IndexingThe indexing infrastructure allows the indexing of KNIME data tables and supports various data types. Besides basic types such as string, integer and floating point numbers it also supports more complex types such as collections, networks and documents. By supporting collection cells the feature allows searching for collection cells that contain specify values. Network indexing allows searching for a particular node or edge in all networks within a KNIME data table. In addition to index the full text of a document, which allows to search for documents in a KNIME table containing certain terms, the documents meta data is also indexed. Using the meta data the search results can be further filtered by particular authors, journals and publication date.
SearchingOnce the index has been created it can be queried using a powerful query language. The query syntax bases on the Lucene query syntax and supports among others phrase queries, wildcard queries, fuzzy queries, proximity queries, range queries, term boosting, grouping and boolean operators. Each data column of a KNIME data table can be searched separately or in conjunction using boolean operators. This allows the expression of complex queries spanning all columns of the indexed KNIME data table.

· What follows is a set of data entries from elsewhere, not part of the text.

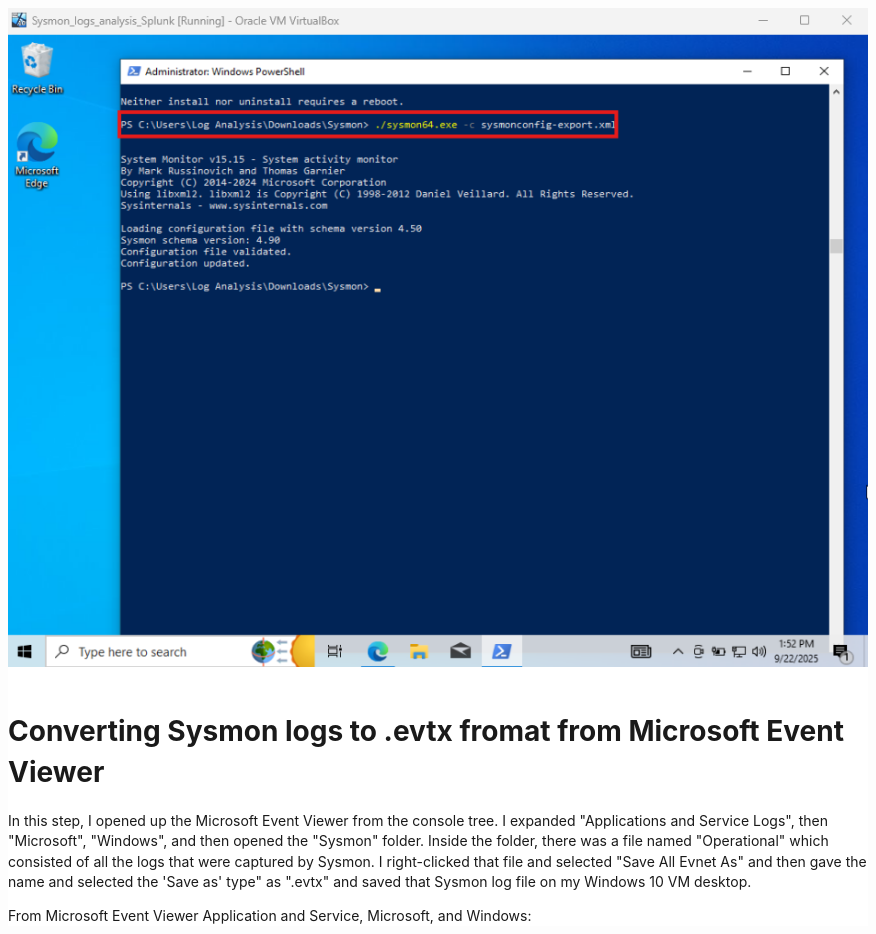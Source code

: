 ![inst_sysconf](assets/img/SplunkLogAnalysis/inst_sys_conf_file.png)

# Converting Sysmon logs to .evtx fromat from Microsoft Event Viewer

In this step, I opened up the Microsoft Event Viewer from the console tree. I expanded "Applications and Service Logs", then "Microsoft", "Windows", and then opened the "Sysmon" folder. Inside the folder, there was a file named "Operational" which consisted of all the logs that were captured by Sysmon. I right-clicked that file and selected "Save All Evnet As" and then gave the name and selected the 'Save as' type" as ".evtx" and saved that Sysmon log file on my Windows 10 VM desktop.

From Microsoft Event Viewer Application and Service, Microsoft, and Windows: 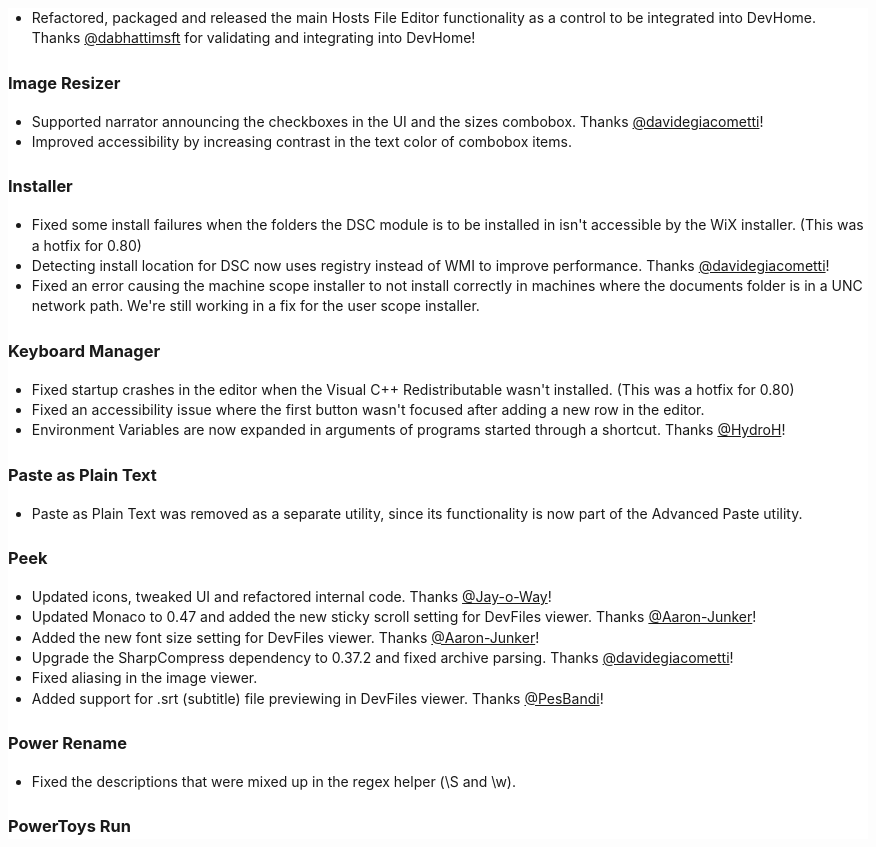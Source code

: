 - Refactored, packaged and released the main Hosts File Editor functionality as a control to be integrated into DevHome. Thanks [@dabhattimsft](https://github.com/dabhattimsft) for validating and integrating into DevHome!

### Image Resizer

 - Supported narrator announcing the checkboxes in the UI and the sizes combobox. Thanks [@davidegiacometti](https://github.com/davidegiacometti)!
 - Improved accessibility by increasing contrast in the text color of combobox items.

### Installer

 - Fixed some install failures when the folders the DSC module is to be installed in isn't accessible by the WiX installer. (This was a hotfix for 0.80)
 - Detecting install location for DSC now uses registry instead of WMI to improve performance. Thanks [@davidegiacometti](https://github.com/davidegiacometti)!
 - Fixed an error causing the machine scope installer to not install correctly in machines where the documents folder is in a UNC network path. We're still working in a fix for the user scope installer.

### Keyboard Manager

 - Fixed startup crashes in the editor when the Visual C++ Redistributable wasn't installed. (This was a hotfix for 0.80)
 - Fixed an accessibility issue where the first button wasn't focused after adding a new row in the editor.
 - Environment Variables are now expanded in arguments of programs started through a shortcut. Thanks [@HydroH](https://github.com/HydroH)!

### Paste as Plain Text

 - Paste as Plain Text was removed as a separate utility, since its functionality is now part of the Advanced Paste utility.

### Peek

 - Updated icons, tweaked UI and refactored internal code. Thanks [@Jay-o-Way](https://github.com/Jay-o-Way)!
 - Updated Monaco to 0.47 and added the new sticky scroll setting for DevFiles viewer. Thanks [@Aaron-Junker](https://github.com/Aaron-Junker)!
 - Added the new font size setting for DevFiles viewer. Thanks [@Aaron-Junker](https://github.com/Aaron-Junker)!
 - Upgrade the SharpCompress dependency to 0.37.2 and fixed archive parsing. Thanks [@davidegiacometti](https://github.com/davidegiacometti)!
 - Fixed aliasing in the image viewer.
 - Added support for .srt (subtitle) file previewing in DevFiles viewer. Thanks [@PesBandi](https://github.com/PesBandi)!

### Power Rename

 - Fixed the descriptions that were mixed up in the regex helper (\S and \w).

### PowerToys Run
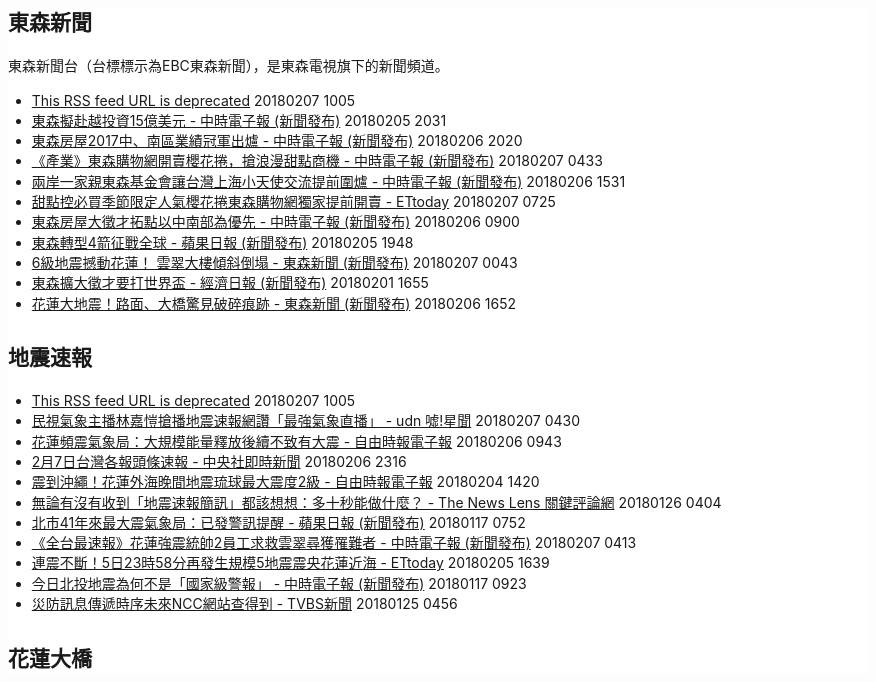 ## 東森新聞

東森新聞台（台標標示為EBC東森新聞），是東森電視旗下的新聞頻道。
- [This RSS feed URL is deprecated](0 "This RSS feed URL is deprecated") 20180207 1005
- [東森擬赴越投資15億美元 - 中時電子報 (新聞發布)](http://www.chinatimes.com/newspapers/20180206000285-260204 "東森擬赴越投資15億美元 - 中時電子報 (新聞發布)") 20180205 2031
- [東森房屋2017中、南區業績冠軍出爐 - 中時電子報 (新聞發布)](http://www.chinatimes.com/newspapers/20180207000427-260204 "東森房屋2017中、南區業績冠軍出爐 - 中時電子報 (新聞發布)") 20180206 2020
- [《產業》東森購物網開賣櫻花捲，搶浪漫甜點商機 - 中時電子報 (新聞發布)](http://www.chinatimes.com/realtimenews/20180207002833-260410 "《產業》東森購物網開賣櫻花捲，搶浪漫甜點商機 - 中時電子報 (新聞發布)") 20180207 0433
- [兩岸一家親東森基金會讓台灣上海小天使交流提前圍爐 - 中時電子報 (新聞發布)](http://www.chinatimes.com/realtimenews/20180206004950-260409 "兩岸一家親東森基金會讓台灣上海小天使交流提前圍爐 - 中時電子報 (新聞發布)") 20180206 1531
- [甜點控必買季節限定人氣櫻花捲東森購物網獨家提前開賣 - ETtoday](https://www.ettoday.net/news/20180207/1109644.htm "甜點控必買季節限定人氣櫻花捲東森購物網獨家提前開賣 - ETtoday") 20180207 0725
- [東森房屋大徵才拓點以中南部為優先 - 中時電子報 (新聞發布)](http://www.chinatimes.com/realtimenews/20180206003484-260410 "東森房屋大徵才拓點以中南部為優先 - 中時電子報 (新聞發布)") 20180206 0900
- [東森轉型4箭征戰全球 - 蘋果日報 (新聞發布)](https://tw.appledaily.com/finance/daily/20180206/37925513 "東森轉型4箭征戰全球 - 蘋果日報 (新聞發布)") 20180205 1948
- [6級地震撼動花蓮！ 雲翠大樓傾斜倒塌 - 東森新聞 (新聞發布)](https://news.ebc.net.tw/news.php?nid=98205 "6級地震撼動花蓮！ 雲翠大樓傾斜倒塌 - 東森新聞 (新聞發布)") 20180207 0043
- [東森擴大徵才要打世界盃 - 經濟日報 (新聞發布)](https://money.udn.com/money/story/5612/2963444 "東森擴大徵才要打世界盃 - 經濟日報 (新聞發布)") 20180201 1655
- [花蓮大地震！路面、大橋驚見破碎痕跡 - 東森新聞 (新聞發布)](https://news.ebc.net.tw/news.php?nid=98177 "花蓮大地震！路面、大橋驚見破碎痕跡 - 東森新聞 (新聞發布)") 20180206 1652

## 地震速報


- [This RSS feed URL is deprecated](0 "This RSS feed URL is deprecated") 20180207 1005
- [民視氣象主播林嘉愷搶播地震速報網讚「最強氣象直播」 - udn 噓!星聞](https://stars.udn.com/star/story/10091/2973096 "民視氣象主播林嘉愷搶播地震速報網讚「最強氣象直播」 - udn 噓!星聞") 20180207 0430
- [花蓮頻震氣象局：大規模能量釋放後續不致有大震 - 自由時報電子報](http://news.ltn.com.tw/news/life/breakingnews/2334403 "花蓮頻震氣象局：大規模能量釋放後續不致有大震 - 自由時報電子報") 20180206 0943
- [2月7日台灣各報頭條速報 - 中央社即時新聞](http://www.cna.com.tw/news/firstnews/201802075004-1.aspx "2月7日台灣各報頭條速報 - 中央社即時新聞") 20180206 2316
- [震到沖繩！花蓮外海晚間地震琉球最大震度2級 - 自由時報電子報](http://news.ltn.com.tw/news/world/breakingnews/2332572 "震到沖繩！花蓮外海晚間地震琉球最大震度2級 - 自由時報電子報") 20180204 1420
- [無論有沒有收到「地震速報簡訊」都該想想：多十秒能做什麼？ - The News Lens 關鍵評論網](https://www.thenewslens.com/article/88449 "無論有沒有收到「地震速報簡訊」都該想想：多十秒能做什麼？ - The News Lens 關鍵評論網") 20180126 0404
- [北市41年來最大震氣象局：已發警訊提醒 - 蘋果日報 (新聞發布)](https://tw.appledaily.com/new/realtime/20180117/1280395/ "北市41年來最大震氣象局：已發警訊提醒 - 蘋果日報 (新聞發布)") 20180117 0752
- [《全台最速報》花蓮強震統帥2員工求救雲翠尋獲罹難者 - 中時電子報 (新聞發布)](http://www.chinatimes.com/realtimenews/20180207002709-260402 "《全台最速報》花蓮強震統帥2員工求救雲翠尋獲罹難者 - 中時電子報 (新聞發布)") 20180207 0413
- [連震不斷！5日23時58分再發生規模5地震震央花蓮近海 - ETtoday](https://www.ettoday.net/news/20180206/1108256.htm "連震不斷！5日23時58分再發生規模5地震震央花蓮近海 - ETtoday") 20180205 1639
- [今日北投地震為何不是「國家級警報」 - 中時電子報 (新聞發布)](http://www.chinatimes.com/realtimenews/20180117004757-260412 "今日北投地震為何不是「國家級警報」 - 中時電子報 (新聞發布)") 20180117 0923
- [災防訊息傳遞時序未來NCC網站查得到 - TVBS新聞](https://news.tvbs.com.tw/life/858618 "災防訊息傳遞時序未來NCC網站查得到 - TVBS新聞") 20180125 0456

## 花蓮大橋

Table Indexer The Table Indexer node creates an index from a KNIME data table. It creates for each table row a document in the index with index fields representing the columns. This allows to search for values in a certain table column. The node also supports the storing of the original data in the index document in order to recreate the original row from a result document when querying the index.
Index Query The Index Query node allows querying a given index. The query syntax bases on the Lucene query syntax which supports among others wildcard queries, fuzzy queries, proximity queries, range queries, boolean operators and thus the assembling of advanced queries.